Sleepiness trajectory groups (Figure 1):
Figure 1. Latent-group trajectory plots for daytime sleepiness with 95% CI bands.
dots represent the predicted probability, lines represent observed probability and the shaded areas represent the 95% CI for observed probability.
Latent group-based trajectory modeling indicated that a four-group solution fit the data best (Supplemental Table 1 shows BIC for models with different numbers of groups). However, as two of these 4 groups appeared very similar, we selected a three-group solution combining the two similar groups. The groups were characterized by: (1) no daytime sleepiness (n=959, 49.2%); (2) emerging daytime sleepiness (n=342, 17.5%); (3) persistent daytime sleepiness (n=650, 33.3%).
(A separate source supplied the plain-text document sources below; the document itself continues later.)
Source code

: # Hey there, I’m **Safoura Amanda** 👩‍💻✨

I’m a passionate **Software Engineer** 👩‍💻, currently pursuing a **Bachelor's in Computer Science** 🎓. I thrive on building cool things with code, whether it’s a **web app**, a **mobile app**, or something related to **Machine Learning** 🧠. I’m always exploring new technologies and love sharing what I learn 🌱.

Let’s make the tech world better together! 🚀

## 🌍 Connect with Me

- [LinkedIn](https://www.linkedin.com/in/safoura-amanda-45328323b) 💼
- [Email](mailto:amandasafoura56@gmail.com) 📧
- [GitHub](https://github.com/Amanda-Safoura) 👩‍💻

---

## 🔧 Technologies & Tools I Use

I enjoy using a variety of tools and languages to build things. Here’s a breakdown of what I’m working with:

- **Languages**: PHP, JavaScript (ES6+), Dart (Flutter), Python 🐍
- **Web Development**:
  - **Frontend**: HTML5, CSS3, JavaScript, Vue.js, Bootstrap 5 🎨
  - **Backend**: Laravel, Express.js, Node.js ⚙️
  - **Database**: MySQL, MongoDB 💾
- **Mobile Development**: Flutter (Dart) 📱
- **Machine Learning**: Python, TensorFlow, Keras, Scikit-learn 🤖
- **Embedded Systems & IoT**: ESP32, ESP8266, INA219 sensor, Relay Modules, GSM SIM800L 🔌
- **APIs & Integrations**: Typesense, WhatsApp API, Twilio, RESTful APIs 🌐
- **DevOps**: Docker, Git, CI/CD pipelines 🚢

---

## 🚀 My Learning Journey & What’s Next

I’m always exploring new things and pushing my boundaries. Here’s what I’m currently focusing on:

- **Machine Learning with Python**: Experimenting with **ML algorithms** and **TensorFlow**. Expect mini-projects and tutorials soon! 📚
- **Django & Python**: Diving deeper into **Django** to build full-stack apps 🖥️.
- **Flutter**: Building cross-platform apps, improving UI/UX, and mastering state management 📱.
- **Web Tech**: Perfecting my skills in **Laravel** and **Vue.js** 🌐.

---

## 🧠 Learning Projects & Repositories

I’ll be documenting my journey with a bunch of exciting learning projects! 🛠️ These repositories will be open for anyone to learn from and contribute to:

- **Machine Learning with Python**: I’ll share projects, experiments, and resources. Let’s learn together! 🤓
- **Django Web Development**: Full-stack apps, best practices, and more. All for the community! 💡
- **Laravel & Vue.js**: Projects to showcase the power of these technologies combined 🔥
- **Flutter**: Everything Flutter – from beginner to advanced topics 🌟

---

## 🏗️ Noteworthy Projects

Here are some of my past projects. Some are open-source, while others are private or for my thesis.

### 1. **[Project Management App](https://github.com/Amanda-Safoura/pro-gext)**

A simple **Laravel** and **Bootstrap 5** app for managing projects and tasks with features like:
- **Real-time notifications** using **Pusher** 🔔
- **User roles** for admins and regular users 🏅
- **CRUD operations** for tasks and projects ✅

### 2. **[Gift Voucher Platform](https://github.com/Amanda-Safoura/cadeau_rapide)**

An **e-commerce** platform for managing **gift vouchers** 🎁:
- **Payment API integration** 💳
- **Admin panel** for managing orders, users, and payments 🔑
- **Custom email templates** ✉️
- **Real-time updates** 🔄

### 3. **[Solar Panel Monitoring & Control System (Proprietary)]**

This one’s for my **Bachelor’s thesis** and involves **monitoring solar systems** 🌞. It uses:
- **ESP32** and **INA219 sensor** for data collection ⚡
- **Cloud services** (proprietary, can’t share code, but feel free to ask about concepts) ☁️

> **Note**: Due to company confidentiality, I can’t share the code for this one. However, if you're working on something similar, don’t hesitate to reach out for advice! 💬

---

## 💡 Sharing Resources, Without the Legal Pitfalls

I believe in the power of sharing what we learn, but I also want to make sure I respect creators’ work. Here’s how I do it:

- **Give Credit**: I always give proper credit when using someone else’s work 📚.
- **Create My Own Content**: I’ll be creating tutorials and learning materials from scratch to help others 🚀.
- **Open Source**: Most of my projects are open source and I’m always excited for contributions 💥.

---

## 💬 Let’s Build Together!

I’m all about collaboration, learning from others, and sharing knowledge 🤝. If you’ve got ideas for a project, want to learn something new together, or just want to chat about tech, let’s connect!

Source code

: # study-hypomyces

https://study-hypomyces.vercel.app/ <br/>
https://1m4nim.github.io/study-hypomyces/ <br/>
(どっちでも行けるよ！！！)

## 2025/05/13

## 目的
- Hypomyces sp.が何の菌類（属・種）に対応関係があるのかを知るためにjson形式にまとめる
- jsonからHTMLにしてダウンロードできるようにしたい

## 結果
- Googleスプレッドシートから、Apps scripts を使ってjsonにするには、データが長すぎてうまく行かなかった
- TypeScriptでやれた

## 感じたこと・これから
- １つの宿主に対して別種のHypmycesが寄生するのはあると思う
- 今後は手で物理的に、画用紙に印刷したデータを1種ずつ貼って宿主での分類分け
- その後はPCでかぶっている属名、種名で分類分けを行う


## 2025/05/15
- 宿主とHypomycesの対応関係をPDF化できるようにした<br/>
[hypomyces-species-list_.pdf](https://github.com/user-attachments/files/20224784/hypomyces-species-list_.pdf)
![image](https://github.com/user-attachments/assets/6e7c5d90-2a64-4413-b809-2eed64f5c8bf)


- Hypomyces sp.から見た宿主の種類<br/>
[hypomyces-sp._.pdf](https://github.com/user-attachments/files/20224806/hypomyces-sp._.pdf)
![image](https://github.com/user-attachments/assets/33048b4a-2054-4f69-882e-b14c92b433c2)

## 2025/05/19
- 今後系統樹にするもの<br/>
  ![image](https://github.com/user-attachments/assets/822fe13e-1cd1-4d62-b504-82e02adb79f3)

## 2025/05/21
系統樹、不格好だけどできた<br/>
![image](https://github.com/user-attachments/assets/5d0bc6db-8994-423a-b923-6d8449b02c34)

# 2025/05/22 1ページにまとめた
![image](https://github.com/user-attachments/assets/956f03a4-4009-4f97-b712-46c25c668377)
Participants in these groups differed in terms of several characteristics (Table 1) including medication use, cerebrovascular disease, and cardiovascular disease.
Table 1.
Baseline descriptive information by sleepiness trajectories
| Daytime Sleepiness | ||||
|---|---|---|---|---|
| No daytime sleepiness trajectory |
Emerging daytime sleepiness |
Persistent daytime sleepiness |
p* | |
| N | 959 | 342 | 650 | |
| Age (mean (SD)) | 77.55 (7.48) | 78.07 (7.17) | 79.01 (7.44) | 0.001 |
| Female | 607 (63.3) | 216 (63.2) | 369 (56.8) | 0.021 |
| Education | 0.017 | |||
| <High school | 107 (11.2) | 56 (16.4) | 103 (15.8) | |
| High school | 434 (45.3) | 147 (43.0) | 300 (46.2) | |
| >High school | 418 (43.6) | 139 (40.6) | 247 (38.0) | |
| Dementia | 31 (3.2) | 38 (11.1) | 50 (7.7) | <0.001 |
| Depression symptoms >3 | 48 (5.0) | 22 (6.4) | 51 (7.8) | 0.067 |
| Number of medications > 3 | 482 (56.8) | 195 (61.3) | 400 (65.5) | 0.003 |
| Instrumental activities of daily living dependences | 118 (12.7) | 55 (16.5) | 146 (23.0) | <0.001 |
| Smoker (ever) | 500 (52.1) | 184 (53.8) | 347 (53.4) | 0.821 |
| Alcohol consumption | 0.001 | |||
| Never using alcohol in the past year | 312 (32.5) | 136 (39.8) | 217 (33.4) | |
| Consumed alcohol up to once per week | 450 (46.9) | 167 (48.8) | 337 (51.8) | |
| Consumed alcohol multiple times week | 85 (8.9) | 17 (5.0) | 45 (6.9) | |
| Daily drinkers | 112 (11.7) | 22 (6.4) | 51 (7.8) | |
| Cerebrovascular disease | 110 (11.5) | 58 (17.0) | 94 (14.5) | 0.024 |
| Cardiovascular disease | 364 (38.0) | 137 (40.1) | 289 (44.7) | 0.027 |
| Diabetes | 191 (19.9) | 81 (23.7) | 153 (23.5) | 0.145 |
| Parkinson’s diseases | 10 (1.0) | 2 (0.6) | 10 (1.5) | 0.377 |
| Systolic blood pressure ≥ 120 | 791 (82.9) | 291 (85.6) | 549 (85.1) | 0.356 |
| Diastolic blood pressure ≤ 70 | 342 (35.9) | 127 (37.4) | 296 (46.0) | <0.001 |
| BMI | 0.168 | |||
| Normal (<25) | 339 (35.3) | 108 (31.6) | 198 (30.5) | |
| Overweight (25-29) | 361 (37.6) | 135 (39.5) | 245 (37.7) | |
| Obese (>=30) | 259 (27.0) | 99 (28.9) | 207 (31.8) | |
| Exercise | 590 (61.5) | 217 (63.5) | 351 (54.0) | 0.003 |
| Physical activity | 596 (62.3) | 208 (60.8) | 401 (61.7) | 0.889 |
| Social engagement | 793 (82.8) | 294 (86.0) | 507 (78.0) | 0.004 |
| Sleep apnea | 61 (6.4) | 38 (11.1) | 64 (9.9) | 0.006 |
P-value for continuous variables are calculated from ANOVA; p-value for categorical variables are derived from chi-square test.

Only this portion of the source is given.